Let me add a different angle to this. Build a 2 way out of the midbass and tweets.. Perhaps you can even get an xover design from pioneer, This should not be that difficult and the results should be quite good. 
Then use the subs as.... subs... with a separte sub amp from parts express. The only issue here is that the subs are made for in car use, with small boxes and making use of the car gain at low frequencies. For a home sub you cant use room gain .. you need a sub/box combination that can go down to 30 hz or lower.


----------



## kyheng (Jan 31, 2007)

http://www.visaton.com/bilder/weichen/gross/casablanca_iii_w.gif
Maybe can try the above for a reference. As house crossover setup is easier(easy in terms of after get the correct enclosure size and crossover points more or less fixed, not on the designing stage)


----------



## zoomer (Aug 2, 2009)

kyheng said:


> http://www.visaton.com/bilder/weichen/gross/casablanca_iii_w.gif
> Maybe can try the above for a reference. As house crossover setup is easier(easy in terms of after get the correct enclosure size and crossover points more or less fixed, not on the designing stage)



keep in mind that most 3 way crossovers are designed for woofer-midrange crossover a 500 Hz or more... What we have is a car sub.. designed for not much more than 200 Hz.. and a midbass that will work to under 100 Hz... So.
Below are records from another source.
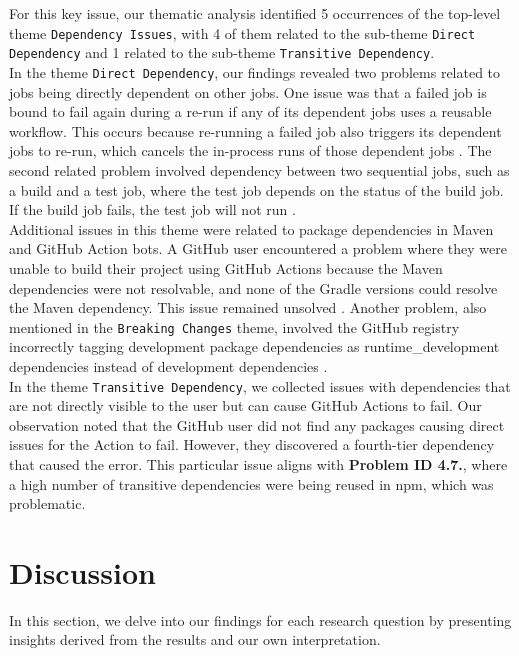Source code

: \documentclass[conference]{IEEEtran}
\begin{document}
	For this key issue, our thematic analysis identified 5 occurrences of the top-level theme \texttt{Dependency Issues}, with 4 of them related to the sub-theme \texttt{Direct Dependency} and 1 related to the sub-theme \texttt{Transitive Dependency}.\\
	In the theme \texttt{Direct Dependency}, our findings revealed two problems related to jobs being directly dependent on other jobs. One issue was that a failed job is bound to fail again during a re-run if any of its dependent jobs uses a reusable workflow. This occurs because re-running a failed job also triggers its dependent jobs to re-run, which cancels the in-process runs of those dependent jobs \cite{gvanrossum2024}. The second related problem involved dependency between two sequential jobs, such as a build and a test job, where the test job depends on the status of the build job. If the build job fails, the test job will not run \cite{hugomg2024}.\\
	Additional issues in this theme were related to package dependencies in Maven and GitHub Action bots. A GitHub user encountered a problem where they were unable to build their project using GitHub Actions because the Maven dependencies were not resolvable, and none of the Gradle versions could resolve the Maven dependency. This issue remained unsolved \cite{kxuenvoy2024}. Another problem, also mentioned in the \texttt{Breaking Changes} theme, involved the GitHub registry incorrectly tagging development package dependencies as runtime\_development dependencies instead of development dependencies \cite{nbibler2024}.\\
	In the theme \texttt{Transitive Dependency}, we collected issues with dependencies that are not directly visible to the user but can cause GitHub Actions to fail. Our observation noted that the GitHub user did not find any packages causing direct issues for the Action to fail. However, they discovered a fourth-tier dependency that caused the error. This particular issue aligns with \textbf{Problem ID 4.7.}, where a high number of transitive dependencies were being reused in npm, which was problematic\cite{hugomg22024}.
    \section{Discussion}
    In this section, we delve into our findings for each research question by presenting insights derived from the results and our own interpretation.\\
    
\end{document}
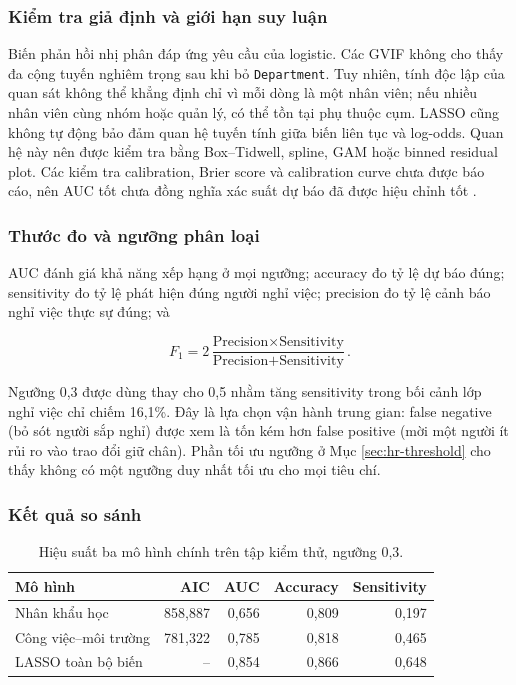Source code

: \subsubsection{Kiểm tra giả định và giới hạn suy luận}

Biến phản hồi nhị phân đáp ứng yêu cầu của logistic. Các GVIF không cho
thấy đa cộng tuyến nghiêm trọng sau khi bỏ \texttt{Department}. Tuy
nhiên, tính độc lập của quan sát không thể khẳng định chỉ vì mỗi dòng là
một nhân viên; nếu nhiều nhân viên cùng nhóm hoặc quản lý, có thể tồn tại
phụ thuộc cụm. LASSO cũng không tự động bảo đảm quan hệ tuyến tính giữa
biến liên tục và log-odds. Quan hệ này nên được kiểm tra bằng
Box--Tidwell, spline, GAM hoặc binned residual plot. Các kiểm tra
calibration, Brier score và calibration curve chưa được báo cáo, nên AUC
tốt chưa đồng nghĩa xác suất dự báo đã được hiệu chỉnh tốt
\cite{hosmer2013,steyerberg2010}.

\subsubsection{Thước đo và ngưỡng phân loại}

AUC đánh giá khả năng xếp hạng ở mọi ngưỡng; accuracy đo tỷ lệ dự báo
đúng; sensitivity đo tỷ lệ phát hiện đúng người nghỉ việc; precision đo
tỷ lệ cảnh báo nghỉ việc thực sự đúng; và

\[
F_1=2\frac{\text{Precision}\times\text{Sensitivity}}
{\text{Precision}+\text{Sensitivity}}.
\]

Ngưỡng 0,3 được dùng thay cho 0,5 nhằm tăng sensitivity trong bối cảnh
lớp nghỉ việc chỉ chiếm 16,1\%. Đây là lựa chọn vận hành trung gian:
false negative (bỏ sót người sắp nghỉ) được xem là tốn kém hơn false
positive (mời một người ít rủi ro vào trao đổi giữ chân). Phần tối ưu
ngưỡng ở Mục \ref{sec:hr-threshold} cho thấy không có một ngưỡng duy
nhất tối ưu cho mọi tiêu chí.

\subsubsection{Kết quả so sánh}

\begin{table}[H]
\centering
\caption{Hiệu suất ba mô hình chính trên tập kiểm thử, ngưỡng 0,3.}
\label{tab:hr-main-comparison}
\begin{tabular}{lrrrr}
\toprule
Mô hình & AIC & AUC & Accuracy & Sensitivity\\
\midrule
Nhân khẩu học & 858,887 & 0,656 & 0,809 & 0,197\\
Công việc--môi trường & 781,322 & 0,785 & 0,818 & 0,465\\
LASSO toàn bộ biến & -- & 0,854 & 0,866 & 0,648\\
\bottomrule
\end{tabular}
\end{table}

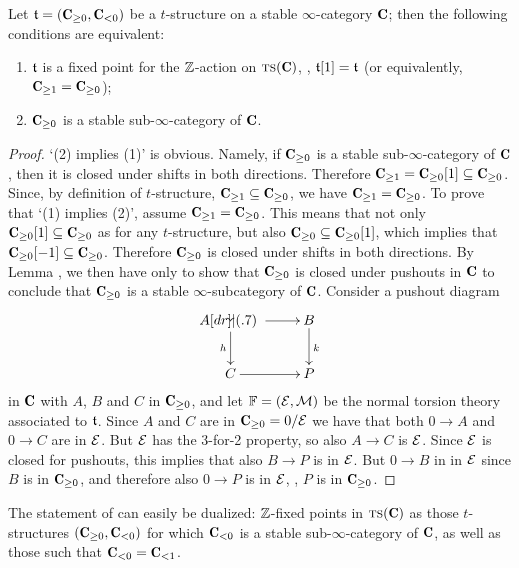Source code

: \begin{proposition}\label{stableare}
Let $\tee=(\C_{\geq 0},\C_{<0})$ be a $t$-structure on a stable $\infty$-category $\C$; then the following conditions are equivalent:
\begin{enumerate}
\item $\mathfrak{t}$ is a fixed point for the $\mathbb{Z} $-action on $\ts(\C)$, \ie, $\mathfrak{t}[1]=\mathfrak{t}$ (or equivalently, $\C_{\geq 1}= \C_{\geq 0}$);
\item $\C_{\geq 0}$ is a stable sub-$\infty$-category of $\C$.
\end{enumerate}
\end{proposition}
\begin{proof}
`(2) implies (1)' is obvious. Namely, if  $\C_{\ge 0}$ is a stable sub-$\infty$-category of $\C$, then it is closed under shifts in both directions. Therefore $\C_{\ge 1}=\C_{\geq 0}[1]\subseteq \C_{\ge 0}$. Since, by definition of $t$-structure, $\C_{\geq 1}\subseteq \C_{\geq 0}$, we have $\C_{\geq 1}= \C_{\geq 0}$. To prove that `(1) implies (2)', assume $\C_{\geq 1}=\C_{\geq 0}$. This means that not only $\C_{\geq 0}[1]\subseteq \C_{\geq 0}$ as for any $t$-structure, but also $\C_{\geq 0}\subseteq \C_{\geq 0}[1]$, which implies that $\C_{\geq 0}[-1]\subseteq \C_{\geq 0}$. Therefore $\C_{\geq 0}$ is closed under shifts in both directions. By Lemma ,  we then have only to show that $\C_{\geq 0}$ is closed under pushouts in $\C$ to conclude that $\C_{\geq 0}$ is a stable $\infty$-subcategory of $\C$. Consider a pushout diagram
\[
\xymatrix{
 A \ar[r]\ar[d]_h \po & B\ar[d]^k \\
 C \ar[r] & P
}
\]
in $\C$ with $A$, $B$ and $C$ in $\C_{\geq 0}$, and let $\mathbb{F}=(\mathcal{E},\mathcal{M})$ be the normal torsion theory associated to $\mathfrak{t}$. Since $A$ and $C$ are in $\C_{\geq 0} = 0/\E$ we have that both $0\to A$ and $0\to C$ are in $\mathcal{E}$. But $\mathcal{E}$ has the 3-for-2 property, so also $A\to C$ is $\mathcal{E}$. Since $\mathcal{E}$ is closed for pushouts, this implies that also $B\to P$ is in $\mathcal{E}$. But $0\to B$ in in $\mathcal{E}$ since $B$ is in $\C_{\geq 0}$, and therefore also $0\to P$ is in $\mathcal{E}$, \ie, $P$ is in $\C_{\geq 0}$.
\end{proof}
\begin{remark}\label{dual.of.the.above}
The statement of \aprop {} can easily be dualized: $\mathbb{Z} $-fixed points in $\ts(\C)$ as those $t$-structures $(\C_{\geq 0},\C_{<0})$ for which $\C_{<0}$ is a stable sub-$\infty$-category of $\C$, as well as those such that $\C_{<0} = \C_{<1}$.
\end{remark}
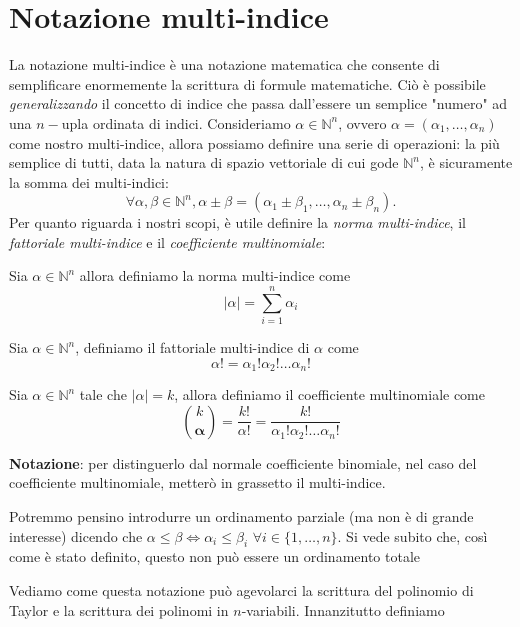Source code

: \chapter{Notazione multi-indice}
\pagestyle{plain}
\thispagestyle{empty}
\pagestyle{fancy}
La notazione multi-indice è una notazione matematica che consente di semplificare enormemente la scrittura di formule matematiche. Ciò è possibile \emph{generalizzando} il concetto di indice che passa dall'essere
un semplice "numero" ad una $n-$upla ordinata di indici. Consideriamo $\alpha \in \mathbb{N}^n$, ovvero $\alpha = (\alpha_1, \ldots, \alpha_n)$ come nostro multi-indice, allora possiamo definire una serie di operazioni: la più semplice di tutti, data la natura di spazio vettoriale di cui gode $\mathbb{N}^n$, è sicuramente la somma dei multi-indici:
$$
\forall \alpha, \beta \in \mathbb{N}^n, \alpha \pm \beta = (\alpha_1 \pm \beta_1, \ldots, \alpha_n \pm \beta_n).
$$
Per quanto riguarda i nostri scopi, è utile definire la \emph{norma multi-indice}, il \emph{fattoriale multi-indice} e il \emph{coefficiente multinomiale}:
\begin{definition}
	Sia $\alpha \in \mathbb{N}^n$ allora definiamo la norma multi-indice come
	$$
	|\alpha| = \sum_{i=1}^n \alpha_i
	$$
\end{definition}
\begin{definition}
	Sia $\alpha \in \mathbb{N}^n$, definiamo il fattoriale multi-indice di $\alpha$ come
	$$
	\alpha! = \alpha_1 ! \alpha_2 ! \ldots \alpha_n !
	$$
\end{definition}
\begin{definition}
	Sia $\alpha \in \mathbb{N}^n$ tale che $|\alpha| = k$, allora definiamo il coefficiente multinomiale come
	$$
	\binom{k}{\bm{\alpha}} = \frac{k!}{\alpha!} = \frac{k!}{\alpha_1 ! \alpha_2 ! \ldots \alpha_n !}
	$$
\end{definition}
\textbf{Notazione}: per distinguerlo dal normale coefficiente binomiale, nel caso del coefficiente multinomiale, metterò in grassetto il multi-indice.
\begin{remark}
	Potremmo pensino introdurre un ordinamento parziale (ma non è di grande interesse) dicendo che $\alpha \leq \beta \iff \alpha_i \leq \beta_i \, \, \forall i \in \{1, \ldots, n \}$. Si vede subito che, così come è stato definito, questo non può essere un ordinamento totale
\end{remark}
Vediamo come questa notazione può agevolarci la scrittura del polinomio di Taylor e la scrittura dei polinomi in $n$-variabili. Innanzitutto definiamo
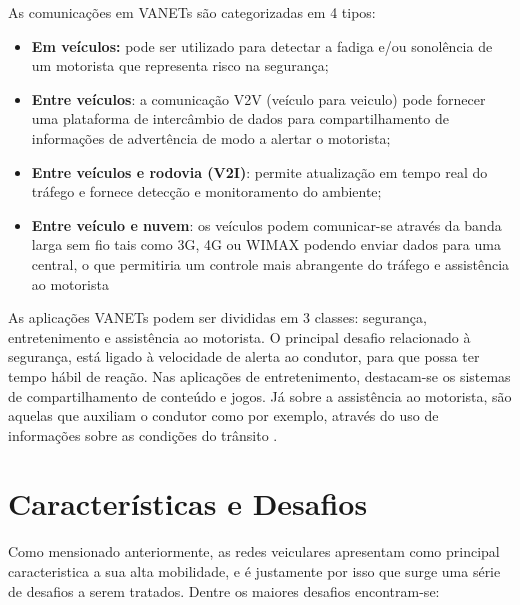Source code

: \documentclass[
	12pt,				%
	oneside,			%
	a4paper,			%
	english,			%
	brazil				%
	]{abntex2ppgsi}
\begin{document}
As comunicações em VANETs são categorizadas em 4 tipos:
\begin{itemize}
	\item {\textbf{Em veículos:} pode ser utilizado para detectar a fadiga e/ou sonolência de um motorista que representa  risco na segurança;}
	\item {\textbf{Entre veículos}: a comunicação V2V (veículo para veiculo) pode fornecer uma plataforma de intercâmbio de dados para compartilhamento de informações de advertência de modo a alertar o motorista;}
	\item {\textbf{Entre veículos e rodovia (V2I)}: permite atualização em tempo real do tráfego e fornece detecção e monitoramento do ambiente;}
	\item {\textbf{Entre veículo e nuvem}: os veículos podem comunicar-se através da banda larga sem fio tais como 3G, 4G ou WIMAX podendo enviar dados para uma central, o que permitiria um controle mais abrangente do tráfego e assistência ao motorista}
\end{itemize}


As aplicações VANETs podem ser divididas em 3 classes: segurança, entretenimento e assistência ao motorista. O principal desafio relacionado à segurança, está ligado à velocidade de alerta ao condutor, para que possa ter tempo hábil de reação. Nas aplicações de entretenimento, destacam-se os sistemas de compartilhamento de conteúdo e jogos. Já sobre a assistência ao motorista, são aquelas que auxiliam o condutor como por exemplo, através do uso de informações sobre as condições do trânsito \cite{souzasoaressbrc}.

\section{Características e Desafios}


Como mensionado anteriormente, as redes veiculares apresentam como principal caracteristica a sua alta mobilidade, e é justamente por isso que surge uma série de desafios a serem tratados. Dentre os maiores desafios encontram-se:
\end{document}
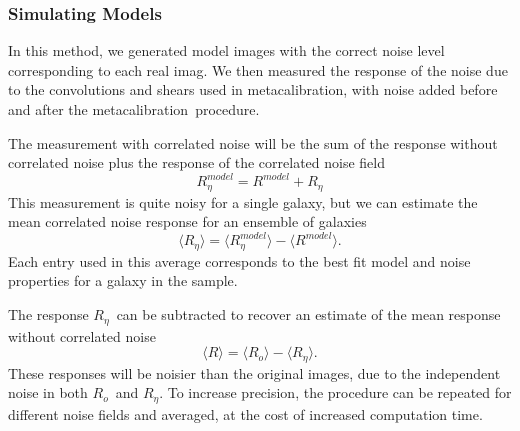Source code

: \documentclass[usegraphicx,usenatbib]{mn2e}
\newcommand{\mcal}{metacalibration}
\newcommand{\mcalR}{$R$}
\newcommand{\mcalRo}{$R_o$}
\newcommand{\mcalRnoise}{$R_\eta$}
\newcommand{\mcalRmodel}{$R^{model}$}
\newcommand{\mcalRnoisemodel}{$R^{model}_\eta$}
\begin{document}
\subsubsection{Simulating Models}

In this method, we generated model images with the correct noise level corresponding
to each real imag.  We then measured the response of the noise due to the
convolutions and shears used in \mcal, with noise added before and
after the \mcal\ procedure.

The measurement with correlated noise will be the sum of the response
without correlated noise plus the response of the correlated noise field
\begin{equation}
    \mbox{\mcalRnoisemodel} = \mbox{\mcalRmodel} + \mbox{\mcalRnoise}
\end{equation}
This measurement is quite noisy for a single galaxy, but we
can estimate the mean correlated noise response for an ensemble
of galaxies
\begin{equation}
    \langle \mbox{\mcalRnoise} \rangle = \langle \mbox{\mcalRnoisemodel} \rangle - \langle \mbox{\mcalRmodel} \rangle.
\end{equation}
Each entry used in this average corresponds to the best fit model
and noise properties for a galaxy in the sample.

The response \mcalRnoise\ can be subtracted to recover an estimate of the mean
response without correlated noise
\begin{equation}
    \langle \mbox{\mcalR} \rangle = \langle \mbox{\mcalRo} \rangle - \langle \mbox{\mcalRnoise} \rangle.
\end{equation}
These responses will be noisier than the original images, due to the
independent noise in both \mcalRo\ and \mcalRnoise.  To increase
precision, the procedure can be repeated for different noise fields
and averaged, at the cost of increased computation time.




\end{document}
I reiterate my suggestion of a 2 way passive plus separate subwoofer.


----------



## kyheng (Jan 31, 2007)

Well, that's just for reference on how a passive being designed.

But I agree with you that sometimes make an independent passive just for the sub is best, atleast no need to worry about phase issues.


----------



## zoomer (Aug 2, 2009)

kyheng said:


> Well, that's just for reference on how a passive being designed.
> 
> But I agree with you that sometimes make an independent passive just for the sub is best, atleast no need to worry about phase issues.


pretty much all passive crossovers are actually independant low, mid, and high sections... so your statment is somewhat irrelevant. However if you use only one sub then you will have to combine left and right... and you can only do this with an active system 

But one of the key factors in speaker design is balancing the efficiency of the drivers... by chosing them properly or putting in resistor pads on the mids and highs. however, by having a separately powered sub, you can simply adjust the sub volume knob! 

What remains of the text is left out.